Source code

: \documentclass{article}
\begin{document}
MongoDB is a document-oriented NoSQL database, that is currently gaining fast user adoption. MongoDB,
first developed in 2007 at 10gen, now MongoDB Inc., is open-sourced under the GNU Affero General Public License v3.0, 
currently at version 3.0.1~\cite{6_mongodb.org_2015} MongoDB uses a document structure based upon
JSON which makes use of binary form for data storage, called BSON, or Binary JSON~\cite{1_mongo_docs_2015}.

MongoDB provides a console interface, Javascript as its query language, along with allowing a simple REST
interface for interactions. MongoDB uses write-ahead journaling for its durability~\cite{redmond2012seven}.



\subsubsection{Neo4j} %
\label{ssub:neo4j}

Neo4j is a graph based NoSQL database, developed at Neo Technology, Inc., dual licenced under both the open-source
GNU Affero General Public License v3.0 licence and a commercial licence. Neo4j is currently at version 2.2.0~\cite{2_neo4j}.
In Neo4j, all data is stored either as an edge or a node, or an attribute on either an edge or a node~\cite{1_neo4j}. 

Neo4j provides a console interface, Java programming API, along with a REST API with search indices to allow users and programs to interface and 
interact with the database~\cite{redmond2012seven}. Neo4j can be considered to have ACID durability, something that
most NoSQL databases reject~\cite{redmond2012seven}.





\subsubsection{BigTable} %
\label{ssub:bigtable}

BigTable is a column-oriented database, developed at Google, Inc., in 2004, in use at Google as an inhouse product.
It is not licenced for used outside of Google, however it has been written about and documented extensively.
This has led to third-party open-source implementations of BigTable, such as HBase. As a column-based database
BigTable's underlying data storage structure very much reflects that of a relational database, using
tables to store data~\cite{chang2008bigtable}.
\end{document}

> _ASSIGNMENT_
Each entry above needs to be returned exactly as written.

> _RESULT OF THE TASK_
Source code

: \documentclass{article}
\begin{document}
MongoDB is a document-oriented NoSQL database, that is currently gaining fast user adoption. MongoDB,
first developed in 2007 at 10gen, now MongoDB Inc., is open-sourced under the GNU Affero General Public License v3.0, 
currently at version 3.0.1~\cite{6_mongodb.org_2015} MongoDB uses a document structure based upon
JSON which makes use of binary form for data storage, called BSON, or Binary JSON~\cite{1_mongo_docs_2015}.

MongoDB provides a console interface, Javascript as its query language, along with allowing a simple REST
interface for interactions. MongoDB uses write-ahead journaling for its durability~\cite{redmond2012seven}.



\subsubsection{Neo4j} %
\label{ssub:neo4j}

Neo4j is a graph based NoSQL database, developed at Neo Technology, Inc., dual licenced under both the open-source
GNU Affero General Public License v3.0 licence and a commercial licence. Neo4j is currently at version 2.2.0~\cite{2_neo4j}.
In Neo4j, all data is stored either as an edge or a node, or an attribute on either an edge or a node~\cite{1_neo4j}. 

Neo4j provides a console interface, Java programming API, along with a REST API with search indices to allow users and programs to interface and 
interact with the database~\cite{redmond2012seven}. Neo4j can be considered to have ACID durability, something that
most NoSQL databases reject~\cite{redmond2012seven}.





\subsubsection{BigTable} %
\label{ssub:bigtable}

BigTable is a column-oriented database, developed at Google, Inc., in 2004, in use at Google as an inhouse product.
It is not licenced for used outside of Google, however it has been written about and documented extensively.
This has led to third-party open-source implementations of BigTable, such as HBase. As a column-based database
BigTable's underlying data storage structure very much reflects that of a relational database, using
tables to store data~\cite{chang2008bigtable}.
\end{document}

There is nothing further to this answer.